#### [Assignment]
Nothing outside the range below should be printed. Output exactly the lines from the line with "They didn’t know" to the line with "of Tianqi (1627)*.", both included.

#### [Data extract]
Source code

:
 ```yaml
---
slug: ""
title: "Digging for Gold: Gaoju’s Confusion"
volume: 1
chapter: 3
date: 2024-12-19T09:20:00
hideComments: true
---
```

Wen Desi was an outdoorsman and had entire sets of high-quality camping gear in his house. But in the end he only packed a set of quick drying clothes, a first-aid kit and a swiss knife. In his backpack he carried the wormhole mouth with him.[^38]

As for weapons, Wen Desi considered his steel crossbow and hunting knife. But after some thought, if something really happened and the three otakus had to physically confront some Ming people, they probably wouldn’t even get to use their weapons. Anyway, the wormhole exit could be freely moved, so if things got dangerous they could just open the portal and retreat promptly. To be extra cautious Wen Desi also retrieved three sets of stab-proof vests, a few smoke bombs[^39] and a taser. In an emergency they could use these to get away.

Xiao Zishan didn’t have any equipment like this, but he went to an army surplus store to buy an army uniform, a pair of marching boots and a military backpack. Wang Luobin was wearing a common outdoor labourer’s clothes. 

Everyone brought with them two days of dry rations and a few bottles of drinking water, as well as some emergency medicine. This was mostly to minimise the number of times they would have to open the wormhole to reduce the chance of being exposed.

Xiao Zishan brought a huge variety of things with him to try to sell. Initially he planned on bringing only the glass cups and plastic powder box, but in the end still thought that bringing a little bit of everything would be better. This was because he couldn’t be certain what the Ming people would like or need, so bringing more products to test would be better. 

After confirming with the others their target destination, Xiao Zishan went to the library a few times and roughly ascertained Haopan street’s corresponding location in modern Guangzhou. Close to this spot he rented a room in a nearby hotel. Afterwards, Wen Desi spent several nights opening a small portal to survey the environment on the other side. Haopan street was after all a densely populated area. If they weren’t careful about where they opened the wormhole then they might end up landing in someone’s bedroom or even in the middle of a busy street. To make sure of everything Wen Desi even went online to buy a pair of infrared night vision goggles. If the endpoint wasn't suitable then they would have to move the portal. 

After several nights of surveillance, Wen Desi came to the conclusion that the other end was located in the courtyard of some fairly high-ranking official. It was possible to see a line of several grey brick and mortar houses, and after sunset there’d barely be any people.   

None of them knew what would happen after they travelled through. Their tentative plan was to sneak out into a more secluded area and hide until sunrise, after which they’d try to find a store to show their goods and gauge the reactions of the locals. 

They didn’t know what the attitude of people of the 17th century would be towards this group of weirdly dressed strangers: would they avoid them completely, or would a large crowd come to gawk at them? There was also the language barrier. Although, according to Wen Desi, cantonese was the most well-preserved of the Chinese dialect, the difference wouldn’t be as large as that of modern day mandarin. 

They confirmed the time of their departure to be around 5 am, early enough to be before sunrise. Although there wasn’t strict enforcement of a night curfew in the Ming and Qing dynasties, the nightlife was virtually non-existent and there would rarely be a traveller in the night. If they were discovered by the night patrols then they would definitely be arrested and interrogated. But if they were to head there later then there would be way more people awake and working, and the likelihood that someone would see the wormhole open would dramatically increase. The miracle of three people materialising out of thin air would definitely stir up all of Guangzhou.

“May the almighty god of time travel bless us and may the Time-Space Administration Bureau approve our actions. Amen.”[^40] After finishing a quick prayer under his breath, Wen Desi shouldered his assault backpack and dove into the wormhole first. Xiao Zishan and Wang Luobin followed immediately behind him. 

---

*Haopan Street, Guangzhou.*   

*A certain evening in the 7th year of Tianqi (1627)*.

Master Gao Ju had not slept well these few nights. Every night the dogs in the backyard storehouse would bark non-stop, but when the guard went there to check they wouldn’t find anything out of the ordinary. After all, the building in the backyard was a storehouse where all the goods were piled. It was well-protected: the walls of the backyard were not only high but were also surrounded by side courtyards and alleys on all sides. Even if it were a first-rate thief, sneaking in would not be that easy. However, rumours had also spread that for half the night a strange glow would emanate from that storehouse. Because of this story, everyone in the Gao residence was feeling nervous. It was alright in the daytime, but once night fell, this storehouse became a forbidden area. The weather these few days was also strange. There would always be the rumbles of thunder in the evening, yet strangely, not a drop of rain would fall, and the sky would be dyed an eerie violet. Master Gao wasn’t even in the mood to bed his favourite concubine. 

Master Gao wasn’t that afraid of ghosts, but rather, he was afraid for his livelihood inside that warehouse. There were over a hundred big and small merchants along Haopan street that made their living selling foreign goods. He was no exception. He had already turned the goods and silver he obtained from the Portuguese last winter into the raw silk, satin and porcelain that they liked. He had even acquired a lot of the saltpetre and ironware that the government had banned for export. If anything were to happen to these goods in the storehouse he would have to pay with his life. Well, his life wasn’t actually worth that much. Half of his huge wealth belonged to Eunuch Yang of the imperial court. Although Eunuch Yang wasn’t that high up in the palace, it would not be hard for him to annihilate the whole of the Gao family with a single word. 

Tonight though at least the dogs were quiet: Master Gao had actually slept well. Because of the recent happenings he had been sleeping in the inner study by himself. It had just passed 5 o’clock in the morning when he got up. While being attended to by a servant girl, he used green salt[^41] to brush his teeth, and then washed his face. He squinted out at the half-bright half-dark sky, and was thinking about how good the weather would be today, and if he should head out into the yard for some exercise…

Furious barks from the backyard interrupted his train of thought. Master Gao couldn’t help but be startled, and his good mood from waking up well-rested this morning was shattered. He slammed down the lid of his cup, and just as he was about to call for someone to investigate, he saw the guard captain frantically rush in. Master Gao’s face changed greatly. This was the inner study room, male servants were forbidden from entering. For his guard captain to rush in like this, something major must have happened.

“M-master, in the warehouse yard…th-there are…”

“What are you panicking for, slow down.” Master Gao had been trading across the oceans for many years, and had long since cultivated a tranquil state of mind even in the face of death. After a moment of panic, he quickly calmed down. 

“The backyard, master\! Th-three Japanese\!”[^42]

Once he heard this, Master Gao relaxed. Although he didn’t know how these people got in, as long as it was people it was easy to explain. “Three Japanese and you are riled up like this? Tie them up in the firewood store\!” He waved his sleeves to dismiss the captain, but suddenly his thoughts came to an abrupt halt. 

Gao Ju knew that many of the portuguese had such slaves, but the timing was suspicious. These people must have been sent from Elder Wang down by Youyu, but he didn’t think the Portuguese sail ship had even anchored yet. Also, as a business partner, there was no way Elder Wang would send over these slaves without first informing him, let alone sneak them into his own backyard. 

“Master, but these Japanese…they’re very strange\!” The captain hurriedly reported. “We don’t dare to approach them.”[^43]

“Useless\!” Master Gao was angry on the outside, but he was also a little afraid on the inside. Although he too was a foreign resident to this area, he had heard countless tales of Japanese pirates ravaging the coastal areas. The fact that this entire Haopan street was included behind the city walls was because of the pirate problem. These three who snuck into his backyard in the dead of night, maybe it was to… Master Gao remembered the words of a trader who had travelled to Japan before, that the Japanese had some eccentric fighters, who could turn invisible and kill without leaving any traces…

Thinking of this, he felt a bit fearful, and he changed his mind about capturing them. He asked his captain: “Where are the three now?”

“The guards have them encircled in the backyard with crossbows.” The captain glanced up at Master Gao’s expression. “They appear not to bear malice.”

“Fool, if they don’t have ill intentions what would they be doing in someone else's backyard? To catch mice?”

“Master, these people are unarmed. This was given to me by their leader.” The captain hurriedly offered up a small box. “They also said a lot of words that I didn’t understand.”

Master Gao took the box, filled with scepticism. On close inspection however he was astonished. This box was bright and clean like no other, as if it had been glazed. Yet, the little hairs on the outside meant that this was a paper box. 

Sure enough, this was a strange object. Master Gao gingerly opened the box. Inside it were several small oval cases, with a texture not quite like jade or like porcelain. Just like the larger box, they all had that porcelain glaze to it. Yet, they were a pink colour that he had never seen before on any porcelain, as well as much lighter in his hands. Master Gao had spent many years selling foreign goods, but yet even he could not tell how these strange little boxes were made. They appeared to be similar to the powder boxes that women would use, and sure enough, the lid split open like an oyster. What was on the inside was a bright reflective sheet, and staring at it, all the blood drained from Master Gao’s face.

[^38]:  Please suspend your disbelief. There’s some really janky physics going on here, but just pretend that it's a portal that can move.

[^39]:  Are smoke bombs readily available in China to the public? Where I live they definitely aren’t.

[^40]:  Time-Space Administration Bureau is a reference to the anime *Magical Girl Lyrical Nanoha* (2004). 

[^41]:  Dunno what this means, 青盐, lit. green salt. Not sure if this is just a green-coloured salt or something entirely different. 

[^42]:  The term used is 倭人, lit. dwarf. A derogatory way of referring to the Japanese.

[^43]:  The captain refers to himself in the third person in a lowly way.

#### [The answer]
They didn’t know what the attitude of people of the 17th century would be towards this group of weirdly dressed strangers: would they avoid them completely, or would a large crowd come to gawk at them? There was also the language barrier. Although, according to Wen Desi, cantonese was the most well-preserved of the Chinese dialect, the difference wouldn’t be as large as that of modern day mandarin. 

They confirmed the time of their departure to be around 5 am, early enough to be before sunrise. Although there wasn’t strict enforcement of a night curfew in the Ming and Qing dynasties, the nightlife was virtually non-existent and there would rarely be a traveller in the night. If they were discovered by the night patrols then they would definitely be arrested and interrogated. But if they were to head there later then there would be way more people awake and working, and the likelihood that someone would see the wormhole open would dramatically increase. The miracle of three people materialising out of thin air would definitely stir up all of Guangzhou.

“May the almighty god of time travel bless us and may the Time-Space Administration Bureau approve our actions. Amen.”[^40] After finishing a quick prayer under his breath, Wen Desi shouldered his assault backpack and dove into the wormhole first. Xiao Zishan and Wang Luobin followed immediately behind him. 

---

*Haopan Street, Guangzhou.*   

*A certain evening in the 7th year of Tianqi (1627)*.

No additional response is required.